Paddy joins the child protection charity on 20 June after four years at Amnesty, latterly as media and audio-visual programme director.
He is tasked with re-establishing ChildLine's profile to the levels it enjoyed in the wake of its launch in 1986, said director of policy and comms Natasha Finlayson.
'Our profile has declined a little because of competition from other children's charities,' she said. 'The likes of the NSPCC and Barnado's have very large budgets for integrated marketing campaigns. We do not have that money, and do not advertise, so having a seasoned media manager is vital.'
Finlayson said Paddy will develop a media relations campaign to support ChildLine's 20th anniversary next year. 'We're particularly interested in reaching opinion formers,' she added.

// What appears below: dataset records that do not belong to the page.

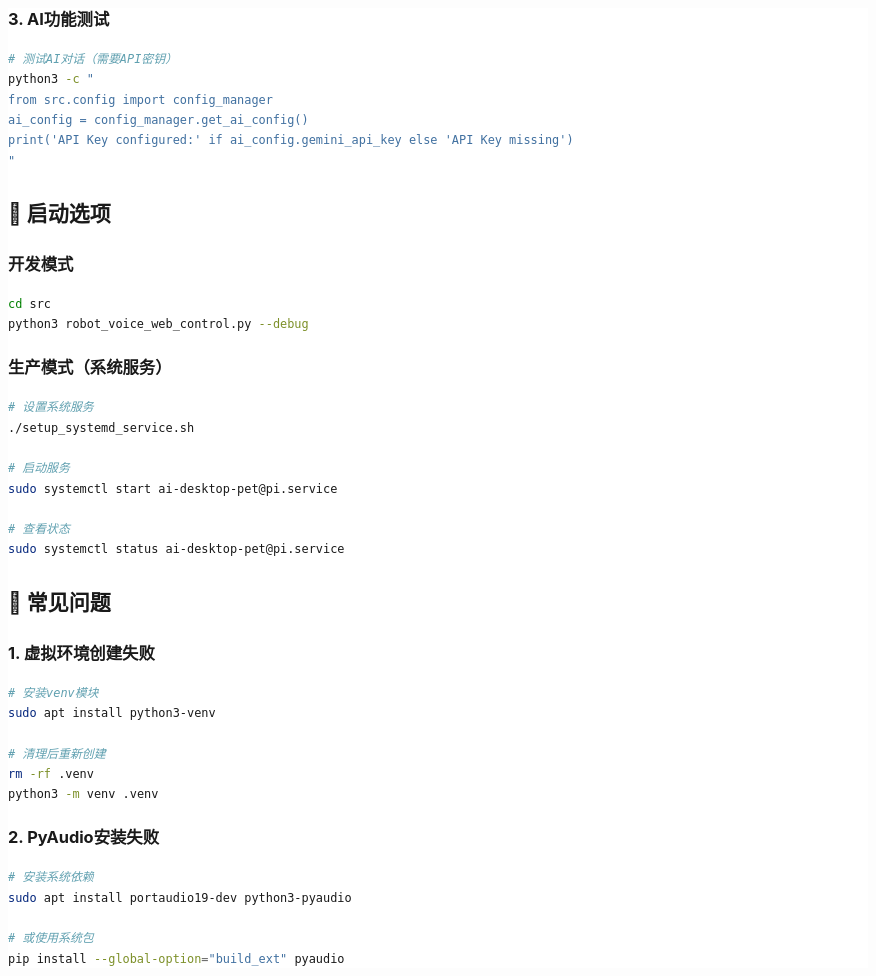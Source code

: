 ### 3. AI功能测试
```bash
# 测试AI对话（需要API密钥）
python3 -c "
from src.config import config_manager
ai_config = config_manager.get_ai_config()
print('API Key configured:' if ai_config.gemini_api_key else 'API Key missing')
"
```

## 🚀 启动选项

### 开发模式
```bash
cd src
python3 robot_voice_web_control.py --debug
```

### 生产模式（系统服务）
```bash
# 设置系统服务
./setup_systemd_service.sh

# 启动服务
sudo systemctl start ai-desktop-pet@pi.service

# 查看状态
sudo systemctl status ai-desktop-pet@pi.service
```

## 🔧 常见问题

### 1. 虚拟环境创建失败
```bash
# 安装venv模块
sudo apt install python3-venv

# 清理后重新创建
rm -rf .venv
python3 -m venv .venv
```

### 2. PyAudio安装失败
```bash
# 安装系统依赖
sudo apt install portaudio19-dev python3-pyaudio

# 或使用系统包
pip install --global-option="build_ext" pyaudio
```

'We traditionally do well for coverage in the regional and tabloid press. We need to target the Sunday and broadsheet newspapers, as well as the likes of the Today programme and Newsnight. We want to ensure ChildLine is seen as credible, authoritative and a vital piece of the child protection jigsaw.'
'ChildLine is a small charity, reliant on public goodwill. Media and PR activity are crucial to the charity's success,' said Paddy, who replaces Liz North. She left to become head of media at Macmillan Cancer Relief in April.
Paddy has been replaced at Amnesty on an interim basis by freelance consultant Richard Bunting.
The human rights charity hopes to have a permanent replacement by September.